Steven Quale


It may shock those without an IMDB account to know that “Final Destination 5″ is, one of the finest examples of a 3D movie to date. But anyone with internet seach abilities can bring up director Steven Quale’s resume and see that the multi-skilled filmmaker worked, on and off for about fifteen years, with James Cameron – the man who resurrected and perfected 3D with his “Avatar”. Quale brings to “Final Destination 5″ the skills he learnt working on the 2009 blockbuster with Cameron, as well as a vast array of roles in completely different areas in film.

I caught up with Quale on the phone last week to discuss “Final Destination 5”.

Hey, Steven. How are you?

I’m good. So, what part of Australia are you from?

I’m in Melbourne.

Oh.

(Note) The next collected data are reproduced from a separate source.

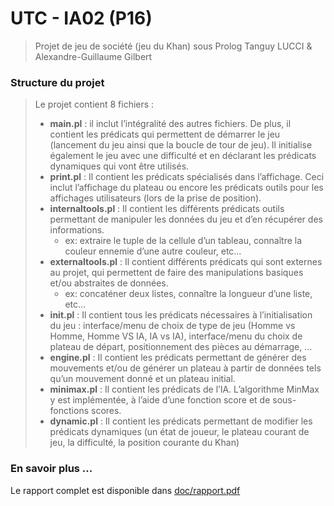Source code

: # UTC - IA02 (P16)
> Projet de jeu de société (jeu du Khan) sous Prolog
> Tanguy LUCCI & Alexandre-Guillaume Gilbert


### Structure du projet

>Le projet contient 8 fichiers :
> - **main.pl** : il inclut l’intégralité des autres fichiers. De plus, il contient les prédicats qui permettent de démarrer le jeu (lancement du jeu ainsi que la boucle de tour de jeu). Il initialise également le jeu avec une difficulté et en déclarant les prédicats dynamiques qui vont être utilisés.
> - **print.pl** : Il contient les prédicats spécialisés dans l’affichage. Ceci inclut l’affichage du plateau ou encore les prédicats outils pour les affichages utilisateurs (lors de la prise de position).
> - **internaltools.pl** : Il contient les différents prédicats outils permettant de manipuler les données du jeu et d’en récupérer des informations.
>    - ex: extraire le tuple de la cellule d’un tableau, connaître la couleur ennemie d’une autre couleur, etc…
> - **externaltools.pl** : Il contient différents prédicats qui sont externes au projet, qui permettent de faire des manipulations basiques et/ou abstraites de données.
>     - ex: concaténer deux listes, connaître la longueur d’une liste, etc...
> - **init.pl** : Il contient tous les prédicats nécessaires à l’initialisation du jeu : interface/menu de choix de type de jeu (Homme vs Homme, Homme VS IA, IA vs IA), interface/menu du choix de plateau de départ, positionnement des pièces au démarrage, …
> - **engine.pl** : Il contient les prédicats permettant de générer des mouvements et/ou de générer un plateau à partir de données tels qu’un mouvement donné et un plateau initial.
> - **minimax.pl** : Il contient les prédicats de l’IA. L’algorithme MinMax y est implémentée, à l’aide d’une fonction score et de sous-fonctions scores.
> - **dynamic.pl** : Il contient les prédicats permettant de modifier les prédicats dynamiques (un état de joueur, le plateau courant de jeu, la difficulté, la position courante du Khan)

### En savoir plus ...

Le rapport complet est disponible dans [doc/rapport.pdf](doc/rapport.pdf "Rapport")
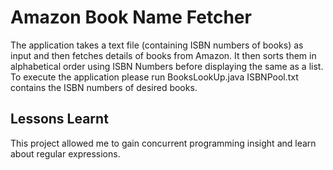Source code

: # Amazon Book Name Fetcher
The application takes a text file (containing ISBN numbers of books) as input and then fetches details of books from Amazon. It then sorts them in alphabetical order using ISBN Numbers before displaying the same as a list. To execute the application please run BooksLookUp.java
ISBNPool.txt contains the ISBN numbers of desired books. 

Lessons Learnt
--------------
This project allowed me to gain concurrent programming insight and learn about regular expressions.
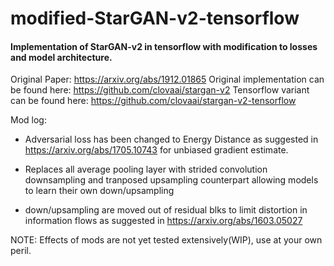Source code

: # modified-StarGAN-v2-tensorflow

#### Implementation of StarGAN-v2 in tensorflow with modification to losses and model architecture.

Original Paper: https://arxiv.org/abs/1912.01865
Original implementation can be found here: https://github.com/clovaai/stargan-v2
Tensorflow variant can be found here: https://github.com/clovaai/stargan-v2-tensorflow

Mod log:
* Adversarial loss has been changed to Energy Distance as suggested in https://arxiv.org/abs/1705.10743 for unbiased gradient estimate.

* Replaces all average pooling layer with strided convolution downsampling and tranposed upsampling counterpart allowing models to learn their own down/upsampling

* down/upsampling are moved out of residual blks to limit distortion in information flows as suggested in https://arxiv.org/abs/1603.05027

NOTE: Effects of mods are not yet tested extensively(WIP), use at your own peril. 
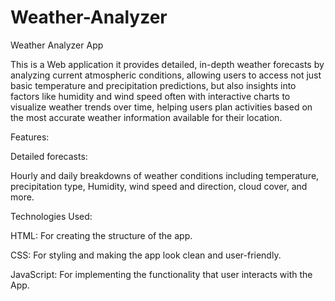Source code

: # Weather-Analyzer

Weather Analyzer App

This is a Web application it provides detailed, in-depth weather forecasts by analyzing current atmospheric conditions, allowing users to access not just basic temperature and precipitation predictions, but also insights into factors like humidity and wind speed often with interactive charts to visualize weather trends over time, helping users plan activities based on the most accurate weather information available for their location. 

Features:

Detailed forecasts:

Hourly and daily breakdowns of weather conditions including temperature, precipitation type, Humidity, wind speed and direction, cloud cover, and more. 

Technologies Used:

HTML: For creating the structure of the app.

CSS: For styling and making the app look clean and user-friendly.

JavaScript: For implementing the functionality that user interacts with the App.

Great city.


I’ve been there several times and it’s a beautiful city, so I can’t wait to get back there again.

It’s getting to be nice weather too at the moment. So, the rain and thunder is behind us finally. So, it’s a good time to visit if you’re thinking of doing a Final Destination 6 in Melbourne and having the West Gate Bridge collapsing..


It’s a thought. It’s a thought. Congratulations on the movie. I wanted to say this is probably the better of the 3D movies I’ve seen in the last couple of years.

Well, thank you.

The 3D works. I think that’s what I’m trying to say. I’m sure you know exactly what I’m saying is that so many of these 3D movies behind… The ones that they’re doing in post, they’re weak and people have become savvy to that.

Yep, the industry hurt itself…

This really put you in there, doesn’t it?

Yeah. Well, the key there is just having under… The understanding of what good 3D is, how it works. And having done two movies, Aliens of the Deep and Avatar, both with James Cameron, I learned a great deal, especially in Aliens of the Deep, of what not to do and what hurts people’s eyes and what isn’t effective 3D and what to do. So I applied all those techniques and was even a little more aggressive at some of the kill sequences with the 3D in this film. And I think the results speak for themselves and in fact, every shot in the whole movie was made of the shot in 3D. And that’s the key. It’s getting the filmmakers to really understand it and use it as effectively as possible to give the audience a fun ride.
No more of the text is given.